Toen verzoeker op het politiebureau verscheen om aangifte te doen is zijn rijbewijs ingevorderd omdat zijn gedrag er op wees, dat hij niet goed in staat was om auto te rijden. Naar aanleiding van de melding van de politie besloot het CBR op 7 september 2007 om verzoeker een onderzoek naar zijn rijgeschiktheid op te leggen. Op 1 april 2008 verzocht de politie het CBR om de melding als niet verzonden te beschouwen en de keuringsprocedure stop te zetten, omdat achteraf gezien de invordering van het rijbewijs achterwege had moeten blijven.
Verzoeker klaagt er onder meer over dat het CBR hem na de brief van 1 april 2008 toch nog heeft opgeroepen voor een medische keuring en dat het CBR zijn klacht op dit punt onvoldoende zorgvuldig en twee maanden te laat heeft afgehandeld.

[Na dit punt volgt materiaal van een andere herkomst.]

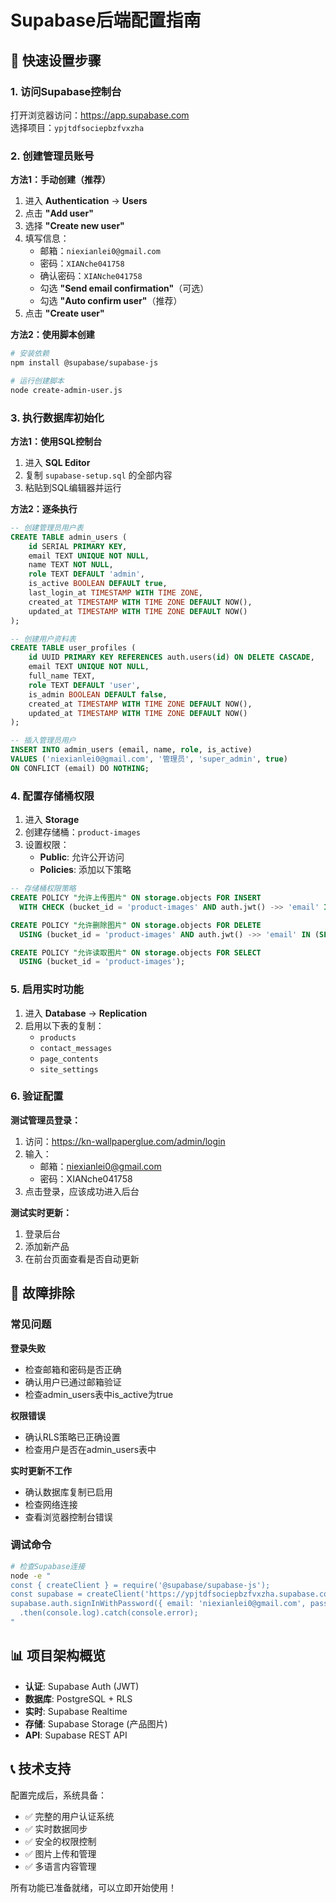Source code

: # Supabase后端配置指南

## 🚀 快速设置步骤

### 1. 访问Supabase控制台
打开浏览器访问：https://app.supabase.com  
选择项目：`ypjtdfsociepbzfvxzha`

### 2. 创建管理员账号
**方法1：手动创建（推荐）**
1. 进入 **Authentication** → **Users**
2. 点击 **"Add user"**
3. 选择 **"Create new user"**
4. 填写信息：
   - 邮箱：`niexianlei0@gmail.com`
   - 密码：`XIANche041758`
   - 确认密码：`XIANche041758`
   - 勾选 **"Send email confirmation"**（可选）
   - 勾选 **"Auto confirm user"**（推荐）
5. 点击 **"Create user"**

**方法2：使用脚本创建**
```bash
# 安装依赖
npm install @supabase/supabase-js

# 运行创建脚本
node create-admin-user.js
```

### 3. 执行数据库初始化

**方法1：使用SQL控制台**
1. 进入 **SQL Editor**
2. 复制 `supabase-setup.sql` 的全部内容
3. 粘贴到SQL编辑器并运行

**方法2：逐条执行**
```sql
-- 创建管理员用户表
CREATE TABLE admin_users (
    id SERIAL PRIMARY KEY,
    email TEXT UNIQUE NOT NULL,
    name TEXT NOT NULL,
    role TEXT DEFAULT 'admin',
    is_active BOOLEAN DEFAULT true,
    last_login_at TIMESTAMP WITH TIME ZONE,
    created_at TIMESTAMP WITH TIME ZONE DEFAULT NOW(),
    updated_at TIMESTAMP WITH TIME ZONE DEFAULT NOW()
);

-- 创建用户资料表
CREATE TABLE user_profiles (
    id UUID PRIMARY KEY REFERENCES auth.users(id) ON DELETE CASCADE,
    email TEXT UNIQUE NOT NULL,
    full_name TEXT,
    role TEXT DEFAULT 'user',
    is_admin BOOLEAN DEFAULT false,
    created_at TIMESTAMP WITH TIME ZONE DEFAULT NOW(),
    updated_at TIMESTAMP WITH TIME ZONE DEFAULT NOW()
);

-- 插入管理员用户
INSERT INTO admin_users (email, name, role, is_active) 
VALUES ('niexianlei0@gmail.com', '管理员', 'super_admin', true)
ON CONFLICT (email) DO NOTHING;
```

### 4. 配置存储桶权限
1. 进入 **Storage**
2. 创建存储桶：`product-images`
3. 设置权限：
   - **Public**: 允许公开访问
   - **Policies**: 添加以下策略

```sql
-- 存储桶权限策略
CREATE POLICY "允许上传图片" ON storage.objects FOR INSERT
  WITH CHECK (bucket_id = 'product-images' AND auth.jwt() ->> 'email' IN (SELECT email FROM admin_users WHERE is_active = true));

CREATE POLICY "允许删除图片" ON storage.objects FOR DELETE
  USING (bucket_id = 'product-images' AND auth.jwt() ->> 'email' IN (SELECT email FROM admin_users WHERE is_active = true));

CREATE POLICY "允许读取图片" ON storage.objects FOR SELECT
  USING (bucket_id = 'product-images');
```

### 5. 启用实时功能
1. 进入 **Database** → **Replication**
2. 启用以下表的复制：
   - `products`
   - `contact_messages`
   - `page_contents`
   - `site_settings`

### 6. 验证配置

**测试管理员登录：**
1. 访问：https://kn-wallpaperglue.com/admin/login
2. 输入：
   - 邮箱：niexianlei0@gmail.com
   - 密码：XIANche041758
3. 点击登录，应该成功进入后台

**测试实时更新：**
1. 登录后台
2. 添加新产品
3. 在前台页面查看是否自动更新

## 🔧 故障排除

### 常见问题

**登录失败**
- 检查邮箱和密码是否正确
- 确认用户已通过邮箱验证
- 检查admin_users表中is_active为true

**权限错误**
- 确认RLS策略已正确设置
- 检查用户是否在admin_users表中

**实时更新不工作**
- 确认数据库复制已启用
- 检查网络连接
- 查看浏览器控制台错误

### 调试命令

```bash
# 检查Supabase连接
node -e "
const { createClient } = require('@supabase/supabase-js');
const supabase = createClient('https://ypjtdfsociepbzfvxzha.supabase.co', 'eyJhbGciOiJIUzI1NiIsInR5cCI6IkpXVCJ9.eyJpc3MiOiJzdXBhYmFzZSIsInJlZiI6InlwanRkZnNvY2llcGJ6ZnZ4emhhIiwicm9sZSI6ImFub24iLCJpYXQiOjE3NTQ5NzU3NDcsImV4cCI6MjA3MDU1MTc0N30.YphVSQeOwn2gNFisRTsg0IhN6cNxDtWTo9k-QgeVU0w');
supabase.auth.signInWithPassword({ email: 'niexianlei0@gmail.com', password: 'XIANche041758' })
  .then(console.log).catch(console.error);
"
```

## 📊 项目架构概览

- **认证**: Supabase Auth (JWT)
- **数据库**: PostgreSQL + RLS
- **实时**: Supabase Realtime
- **存储**: Supabase Storage (产品图片)
- **API**: Supabase REST API

## 📞 技术支持

配置完成后，系统具备：
- ✅ 完整的用户认证系统
- ✅ 实时数据同步
- ✅ 安全的权限控制
- ✅ 图片上传和管理
- ✅ 多语言内容管理

所有功能已准备就绪，可以立即开始使用！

De Nationale ombudsman overwoog onder meer dat de klacht niet binnen de wettelijke termijn voor klachtbehandeling was afgedaan en dat de schijn van partijdigheid was gewekt door de directe betrokkenheid bij de behandeling van de klacht door medewerkers van de afdeling met het mandaat tot het besluiten over medische onderzoeken.
De Nationale ombudsman oordeelde de klacht gegrond ten aanzien van:
- de termijnoverschrijding wegens strijd met het vereiste van voortvarendheid;
- de betrokkenheid van medewerkers van de afdeling waar de klacht betrekking op heeft wegens strijd met het vereiste van vooringenomenheid;
- het alsnog overgaan tot een onderzoek wegens strijd met het redelijkheidsvereiste.
De Nationale ombudsman gaf het CBR in overweging om de interne klachtenverordening en de mandaatregeling aan te passen.